“You have a right to hold back all that might shadow Romaine (God bless her!) in her possible future marriage.”
Endicott’s voice was tremblingly affectionate, and yet the solicitude was tinged with a solemn earnestness.
The old lawyer rose and kissed the fair woman’s hand. “My life-work is nearly done. Noel, as your agent, can carry on the executive affairs, and as you are off the ‘Street’ and out of stocks forever, you will need no lawyer, only now and then a mere bit of office counsel, and therefore I am turning over my practice soon to Headley, my partner and legal disciple. He will be to you what I have been. Alynton will call within two days.”

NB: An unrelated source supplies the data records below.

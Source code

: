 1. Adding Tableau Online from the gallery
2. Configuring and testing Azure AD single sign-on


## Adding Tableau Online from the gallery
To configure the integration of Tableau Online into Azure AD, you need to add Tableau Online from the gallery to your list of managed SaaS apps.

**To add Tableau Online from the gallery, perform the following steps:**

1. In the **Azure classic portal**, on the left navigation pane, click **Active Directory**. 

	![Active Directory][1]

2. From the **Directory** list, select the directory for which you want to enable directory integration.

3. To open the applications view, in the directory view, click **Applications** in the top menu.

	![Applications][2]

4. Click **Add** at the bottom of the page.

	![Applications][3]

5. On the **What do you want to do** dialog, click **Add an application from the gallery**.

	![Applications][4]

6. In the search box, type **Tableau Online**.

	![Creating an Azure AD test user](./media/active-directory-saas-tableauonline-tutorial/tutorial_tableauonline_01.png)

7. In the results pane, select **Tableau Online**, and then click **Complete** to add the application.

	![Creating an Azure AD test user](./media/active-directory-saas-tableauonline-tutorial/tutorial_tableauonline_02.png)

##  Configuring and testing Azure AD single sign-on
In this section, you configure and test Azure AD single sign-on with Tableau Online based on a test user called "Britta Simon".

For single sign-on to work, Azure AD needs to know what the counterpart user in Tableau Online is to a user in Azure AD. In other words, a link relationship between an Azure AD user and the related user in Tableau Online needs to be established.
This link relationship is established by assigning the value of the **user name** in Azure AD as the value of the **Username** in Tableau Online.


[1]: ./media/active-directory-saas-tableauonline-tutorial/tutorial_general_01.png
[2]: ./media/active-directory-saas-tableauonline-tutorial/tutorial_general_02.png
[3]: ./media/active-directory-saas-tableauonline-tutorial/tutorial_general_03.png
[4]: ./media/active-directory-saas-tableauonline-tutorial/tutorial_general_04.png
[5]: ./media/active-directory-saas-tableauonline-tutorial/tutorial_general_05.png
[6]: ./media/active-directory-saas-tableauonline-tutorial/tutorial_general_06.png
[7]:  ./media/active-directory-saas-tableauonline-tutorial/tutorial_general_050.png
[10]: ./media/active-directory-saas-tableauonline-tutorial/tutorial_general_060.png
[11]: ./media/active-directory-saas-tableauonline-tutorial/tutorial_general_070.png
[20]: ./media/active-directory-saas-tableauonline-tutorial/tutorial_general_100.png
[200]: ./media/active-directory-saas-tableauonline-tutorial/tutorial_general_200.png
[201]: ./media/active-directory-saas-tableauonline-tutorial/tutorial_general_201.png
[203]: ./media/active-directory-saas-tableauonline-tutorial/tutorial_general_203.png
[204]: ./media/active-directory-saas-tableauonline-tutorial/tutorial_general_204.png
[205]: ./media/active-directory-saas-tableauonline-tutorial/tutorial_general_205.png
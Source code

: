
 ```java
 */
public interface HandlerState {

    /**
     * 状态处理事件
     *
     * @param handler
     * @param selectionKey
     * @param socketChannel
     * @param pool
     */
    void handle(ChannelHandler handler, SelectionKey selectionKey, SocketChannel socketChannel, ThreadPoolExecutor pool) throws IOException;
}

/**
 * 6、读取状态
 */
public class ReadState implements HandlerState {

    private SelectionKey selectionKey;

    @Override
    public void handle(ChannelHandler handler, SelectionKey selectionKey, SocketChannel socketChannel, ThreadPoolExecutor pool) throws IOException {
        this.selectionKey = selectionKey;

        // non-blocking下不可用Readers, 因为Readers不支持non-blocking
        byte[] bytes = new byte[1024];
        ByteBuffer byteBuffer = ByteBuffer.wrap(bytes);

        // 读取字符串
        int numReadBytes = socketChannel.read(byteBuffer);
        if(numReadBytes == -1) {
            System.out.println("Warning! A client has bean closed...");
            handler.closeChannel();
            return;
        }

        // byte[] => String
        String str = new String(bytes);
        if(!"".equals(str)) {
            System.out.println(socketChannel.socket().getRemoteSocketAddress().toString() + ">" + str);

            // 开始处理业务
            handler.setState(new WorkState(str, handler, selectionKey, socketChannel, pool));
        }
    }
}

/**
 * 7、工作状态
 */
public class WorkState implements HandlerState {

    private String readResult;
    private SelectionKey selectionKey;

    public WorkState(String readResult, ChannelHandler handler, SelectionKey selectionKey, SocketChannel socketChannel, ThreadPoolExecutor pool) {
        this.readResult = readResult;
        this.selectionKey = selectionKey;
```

“You wish me to marry?” said Elaine, with softly shining eyes. “Wait, wait! I may consider your advice and act favorably upon it.” The happy old advocate departed, sure of his victory. It was all going on well.
Hiram Endicott was haunted by the strange smile which lit up the thoughtful face of the woman whose life as Margaret Cranstoun was now closed forever from a curious world by the sealed barriers of a dead past.
“She will surely accept him,” rejoicingly muttered the happy old advocate. “Noel will then gain Romaine’s heart, and there will be a royal circle gathered in coming years at Lakemere, around the once lonely fireside.” But, Love that hath us in the net was weaving, ever weaving, in silence.
And the cross purposes of the unwitting actors were seemingly as unsolved as before. With a sudden craving for aid in her hour of mental indecision, that night Elaine Willoughby wrote a last appeal to the invisible Hugh Conyers:
“I must see you, Hugh, at once on a matter involving the happiness of my whole future life. Come to me. I have no one but you to depend upon in this vitally important juncture.”
As the Lady of Lakemere mentioned to her now all-potent representative, Sara Conyers, the impending visit of Senator David Alynton, she saw, with a womanly intuition, an indignant flash of unspoken resentment in her friend’s eyes.
Suddenly forgetting her usually affectionate “Good-night,” the startled hostess fled away to her own room, and not daring to look at her own face in the mirror, seized the letter directed to the recalcitrant Hugh and tore it into little fragments.